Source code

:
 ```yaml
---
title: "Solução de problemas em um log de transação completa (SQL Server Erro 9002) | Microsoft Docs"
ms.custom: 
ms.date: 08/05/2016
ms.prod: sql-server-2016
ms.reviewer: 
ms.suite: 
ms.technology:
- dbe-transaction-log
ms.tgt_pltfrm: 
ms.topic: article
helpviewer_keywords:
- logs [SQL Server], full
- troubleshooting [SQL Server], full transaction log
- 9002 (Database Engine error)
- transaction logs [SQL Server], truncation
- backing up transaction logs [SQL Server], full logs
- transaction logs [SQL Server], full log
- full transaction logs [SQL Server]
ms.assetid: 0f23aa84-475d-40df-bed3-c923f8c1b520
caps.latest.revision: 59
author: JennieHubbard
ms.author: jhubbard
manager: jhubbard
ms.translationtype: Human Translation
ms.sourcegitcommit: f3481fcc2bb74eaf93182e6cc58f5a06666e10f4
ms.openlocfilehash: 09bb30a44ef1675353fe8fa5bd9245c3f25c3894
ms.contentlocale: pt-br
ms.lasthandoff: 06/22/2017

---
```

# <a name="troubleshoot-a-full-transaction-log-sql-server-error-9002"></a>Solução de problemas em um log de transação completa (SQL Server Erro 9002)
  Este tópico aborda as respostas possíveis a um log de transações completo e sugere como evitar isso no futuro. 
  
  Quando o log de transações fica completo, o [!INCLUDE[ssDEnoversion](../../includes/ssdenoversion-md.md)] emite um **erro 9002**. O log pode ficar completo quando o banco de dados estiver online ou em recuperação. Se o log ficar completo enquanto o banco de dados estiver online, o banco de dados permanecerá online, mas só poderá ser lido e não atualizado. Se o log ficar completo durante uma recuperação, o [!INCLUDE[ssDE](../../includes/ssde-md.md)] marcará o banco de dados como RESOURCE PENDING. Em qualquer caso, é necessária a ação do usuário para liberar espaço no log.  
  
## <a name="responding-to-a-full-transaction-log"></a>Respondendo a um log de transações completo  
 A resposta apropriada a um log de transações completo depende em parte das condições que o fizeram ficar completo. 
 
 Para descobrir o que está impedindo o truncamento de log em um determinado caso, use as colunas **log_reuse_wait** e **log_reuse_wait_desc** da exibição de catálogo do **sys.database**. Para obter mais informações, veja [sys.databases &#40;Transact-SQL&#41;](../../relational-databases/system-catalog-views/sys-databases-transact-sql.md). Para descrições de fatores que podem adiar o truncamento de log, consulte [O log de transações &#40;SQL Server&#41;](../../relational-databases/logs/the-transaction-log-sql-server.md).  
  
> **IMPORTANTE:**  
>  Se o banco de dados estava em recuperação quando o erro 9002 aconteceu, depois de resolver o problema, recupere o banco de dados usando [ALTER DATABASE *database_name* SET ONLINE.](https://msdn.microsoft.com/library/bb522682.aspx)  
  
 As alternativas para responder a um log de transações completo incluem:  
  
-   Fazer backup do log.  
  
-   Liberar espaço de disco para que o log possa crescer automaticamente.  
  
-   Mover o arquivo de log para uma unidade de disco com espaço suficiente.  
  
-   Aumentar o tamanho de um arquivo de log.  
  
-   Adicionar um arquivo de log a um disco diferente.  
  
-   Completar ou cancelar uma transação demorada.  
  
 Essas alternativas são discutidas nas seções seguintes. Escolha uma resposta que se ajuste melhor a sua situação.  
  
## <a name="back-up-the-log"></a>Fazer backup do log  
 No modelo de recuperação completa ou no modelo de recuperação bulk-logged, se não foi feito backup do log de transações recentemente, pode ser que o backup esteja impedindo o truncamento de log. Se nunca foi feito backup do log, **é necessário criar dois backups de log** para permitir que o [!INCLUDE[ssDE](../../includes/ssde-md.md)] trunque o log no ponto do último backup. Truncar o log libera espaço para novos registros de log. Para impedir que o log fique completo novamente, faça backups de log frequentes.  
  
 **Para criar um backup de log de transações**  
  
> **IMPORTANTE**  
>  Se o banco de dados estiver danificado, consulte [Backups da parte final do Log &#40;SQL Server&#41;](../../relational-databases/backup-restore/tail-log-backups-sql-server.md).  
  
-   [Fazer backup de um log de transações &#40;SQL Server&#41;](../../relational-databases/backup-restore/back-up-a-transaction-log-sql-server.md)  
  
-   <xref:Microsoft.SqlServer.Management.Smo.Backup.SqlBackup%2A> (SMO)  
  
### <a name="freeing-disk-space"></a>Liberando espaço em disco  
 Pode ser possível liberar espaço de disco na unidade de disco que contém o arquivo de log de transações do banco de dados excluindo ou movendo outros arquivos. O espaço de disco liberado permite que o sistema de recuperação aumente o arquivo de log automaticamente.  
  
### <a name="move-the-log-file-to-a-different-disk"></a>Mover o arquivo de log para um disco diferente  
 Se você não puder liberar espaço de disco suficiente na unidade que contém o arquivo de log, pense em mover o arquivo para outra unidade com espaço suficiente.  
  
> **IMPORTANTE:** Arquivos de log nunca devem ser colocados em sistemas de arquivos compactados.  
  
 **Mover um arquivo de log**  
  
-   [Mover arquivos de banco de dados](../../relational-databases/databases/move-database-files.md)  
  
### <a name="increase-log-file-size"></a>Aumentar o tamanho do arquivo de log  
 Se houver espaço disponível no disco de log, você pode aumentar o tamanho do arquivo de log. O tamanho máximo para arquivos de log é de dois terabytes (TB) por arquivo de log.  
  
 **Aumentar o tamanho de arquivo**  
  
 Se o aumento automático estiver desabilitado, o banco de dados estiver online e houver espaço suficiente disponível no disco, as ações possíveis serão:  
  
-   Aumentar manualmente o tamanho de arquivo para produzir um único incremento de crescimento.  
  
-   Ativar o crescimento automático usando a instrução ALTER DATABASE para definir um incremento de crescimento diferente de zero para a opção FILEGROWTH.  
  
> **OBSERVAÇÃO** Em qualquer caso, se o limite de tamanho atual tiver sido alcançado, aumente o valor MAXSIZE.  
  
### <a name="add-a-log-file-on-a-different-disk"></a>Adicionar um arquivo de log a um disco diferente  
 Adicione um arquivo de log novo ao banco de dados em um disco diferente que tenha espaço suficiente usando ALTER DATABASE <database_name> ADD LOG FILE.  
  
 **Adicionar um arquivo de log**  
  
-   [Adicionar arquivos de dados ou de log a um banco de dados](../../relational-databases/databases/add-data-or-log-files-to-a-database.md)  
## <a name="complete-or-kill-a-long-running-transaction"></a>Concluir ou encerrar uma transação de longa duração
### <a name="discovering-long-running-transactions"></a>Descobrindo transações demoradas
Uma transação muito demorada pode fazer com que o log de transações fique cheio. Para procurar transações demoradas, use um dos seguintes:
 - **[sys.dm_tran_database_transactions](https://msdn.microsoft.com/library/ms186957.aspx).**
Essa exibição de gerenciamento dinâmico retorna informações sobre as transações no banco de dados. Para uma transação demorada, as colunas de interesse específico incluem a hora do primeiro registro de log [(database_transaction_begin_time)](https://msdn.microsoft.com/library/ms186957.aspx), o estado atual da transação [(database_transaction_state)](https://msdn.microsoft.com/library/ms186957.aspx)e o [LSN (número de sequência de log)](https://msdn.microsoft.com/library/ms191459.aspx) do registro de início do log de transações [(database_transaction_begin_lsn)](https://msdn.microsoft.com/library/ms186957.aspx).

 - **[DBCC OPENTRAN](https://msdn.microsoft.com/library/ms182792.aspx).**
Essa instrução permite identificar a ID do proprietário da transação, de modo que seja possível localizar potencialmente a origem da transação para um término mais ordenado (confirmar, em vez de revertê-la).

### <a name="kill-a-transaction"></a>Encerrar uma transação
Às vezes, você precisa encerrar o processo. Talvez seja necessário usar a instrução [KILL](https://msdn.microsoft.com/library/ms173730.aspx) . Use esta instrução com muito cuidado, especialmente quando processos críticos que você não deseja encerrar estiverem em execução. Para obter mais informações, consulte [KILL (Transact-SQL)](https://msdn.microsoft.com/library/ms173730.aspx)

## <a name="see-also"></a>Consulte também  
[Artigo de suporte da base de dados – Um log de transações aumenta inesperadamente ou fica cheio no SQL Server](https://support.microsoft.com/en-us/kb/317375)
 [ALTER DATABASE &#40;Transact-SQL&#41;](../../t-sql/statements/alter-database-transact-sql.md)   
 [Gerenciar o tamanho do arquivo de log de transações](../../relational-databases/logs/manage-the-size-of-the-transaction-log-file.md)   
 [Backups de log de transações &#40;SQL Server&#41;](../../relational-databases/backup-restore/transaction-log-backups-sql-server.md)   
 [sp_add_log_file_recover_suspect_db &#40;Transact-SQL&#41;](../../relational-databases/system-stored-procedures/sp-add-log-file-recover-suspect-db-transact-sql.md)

---------------

## [PROMPT]
Beginning with the line containing "espaço em disco" and ending with the line containing "Se você não", extract those lines exactly from the listing above, and only those.

## [RESULT BELOW]
### <a name="freeing-disk-space"></a>Liberando espaço em disco  
 Pode ser possível liberar espaço de disco na unidade de disco que contém o arquivo de log de transações do banco de dados excluindo ou movendo outros arquivos. O espaço de disco liberado permite que o sistema de recuperação aumente o arquivo de log automaticamente.  
  
### <a name="move-the-log-file-to-a-different-disk"></a>Mover o arquivo de log para um disco diferente  
 Se você não puder liberar espaço de disco suficiente na unidade que contém o arquivo de log, pense em mover o arquivo para outra unidade com espaço suficiente.  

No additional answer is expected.